Transcribe, word for word and with nothing extra, the line containing "para la dirección" and each line that comes after it in the entries.
═════ PROVIDED DATA
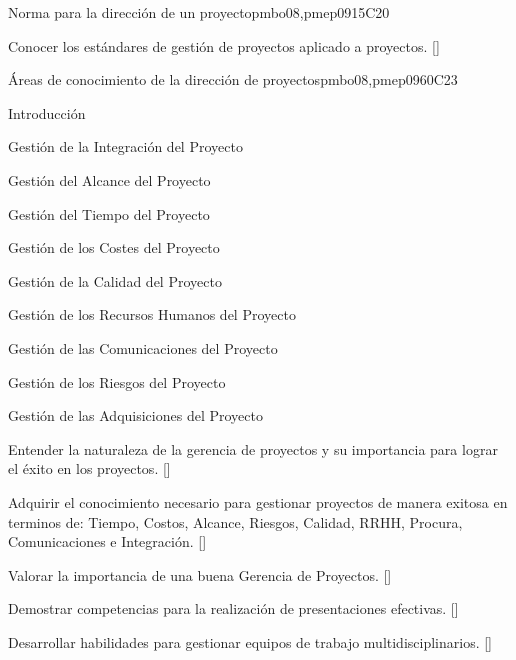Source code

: \begin{syllabus}
\begin{unit}{Norma para la dirección de un proyecto}{}{pmbo08,pmep09}{15}{C20}
   \begin{learningoutcomes}
      \item Conocer los estándares de gestión de proyectos aplicado a proyectos. [\Usage]
   \end{learningoutcomes}
\end{unit}

\begin{unit}{Áreas de conocimiento de la dirección de proyectos}{}{pmbo08,pmep09}{60}{C23}
\begin{topics}
      \item Introducción
      \item Gestión de la Integración del Proyecto
      \item Gestión del Alcance del Proyecto
      \item Gestión del Tiempo del Proyecto
      \item Gestión de los Costes del Proyecto
      \item Gestión de la Calidad del Proyecto
      \item Gestión de los Recursos Humanos del Proyecto
      \item Gestión de las Comunicaciones del Proyecto
      \item Gestión de los Riesgos del Proyecto
      \item Gestión de las Adquisiciones del Proyecto
   \end{topics}

   \begin{learningoutcomes}
      \item Entender la naturaleza de la gerencia de proyectos y su importancia para lograr el éxito en los proyectos. [\Assessment]
      \item Adquirir el conocimiento necesario para gestionar proyectos de manera exitosa en terminos de: Tiempo, Costos, Alcance, Riesgos, Calidad, RRHH, Procura, Comunicaciones e Integración. [\Usage]
       \item Valorar la importancia de una buena Gerencia de Proyectos. [\Assessment]
      \item Demostrar competencias para la realización de presentaciones efectivas. [\Usage]
      \item Desarrollar habilidades para gestionar equipos de trabajo multidisciplinarios. [\Usage]
   \end{learningoutcomes}
\end{unit}




\begin{coursebibliography}
\end{coursebibliography}

\end{syllabus}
══════════
RESULT ▸
\begin{unit}{Norma para la dirección de un proyecto}{}{pmbo08,pmep09}{15}{C20}
   \begin{learningoutcomes}
      \item Conocer los estándares de gestión de proyectos aplicado a proyectos. [\Usage]
   \end{learningoutcomes}
\end{unit}

\begin{unit}{Áreas de conocimiento de la dirección de proyectos}{}{pmbo08,pmep09}{60}{C23}
\begin{topics}
      \item Introducción
      \item Gestión de la Integración del Proyecto
      \item Gestión del Alcance del Proyecto
      \item Gestión del Tiempo del Proyecto
      \item Gestión de los Costes del Proyecto
      \item Gestión de la Calidad del Proyecto
      \item Gestión de los Recursos Humanos del Proyecto
      \item Gestión de las Comunicaciones del Proyecto
      \item Gestión de los Riesgos del Proyecto
      \item Gestión de las Adquisiciones del Proyecto
   \end{topics}

   \begin{learningoutcomes}
      \item Entender la naturaleza de la gerencia de proyectos y su importancia para lograr el éxito en los proyectos. [\Assessment]
      \item Adquirir el conocimiento necesario para gestionar proyectos de manera exitosa en terminos de: Tiempo, Costos, Alcance, Riesgos, Calidad, RRHH, Procura, Comunicaciones e Integración. [\Usage]
       \item Valorar la importancia de una buena Gerencia de Proyectos. [\Assessment]
      \item Demostrar competencias para la realización de presentaciones efectivas. [\Usage]
      \item Desarrollar habilidades para gestionar equipos de trabajo multidisciplinarios. [\Usage]
   \end{learningoutcomes}
\end{unit}




\begin{coursebibliography}
\end{coursebibliography}

\end{syllabus}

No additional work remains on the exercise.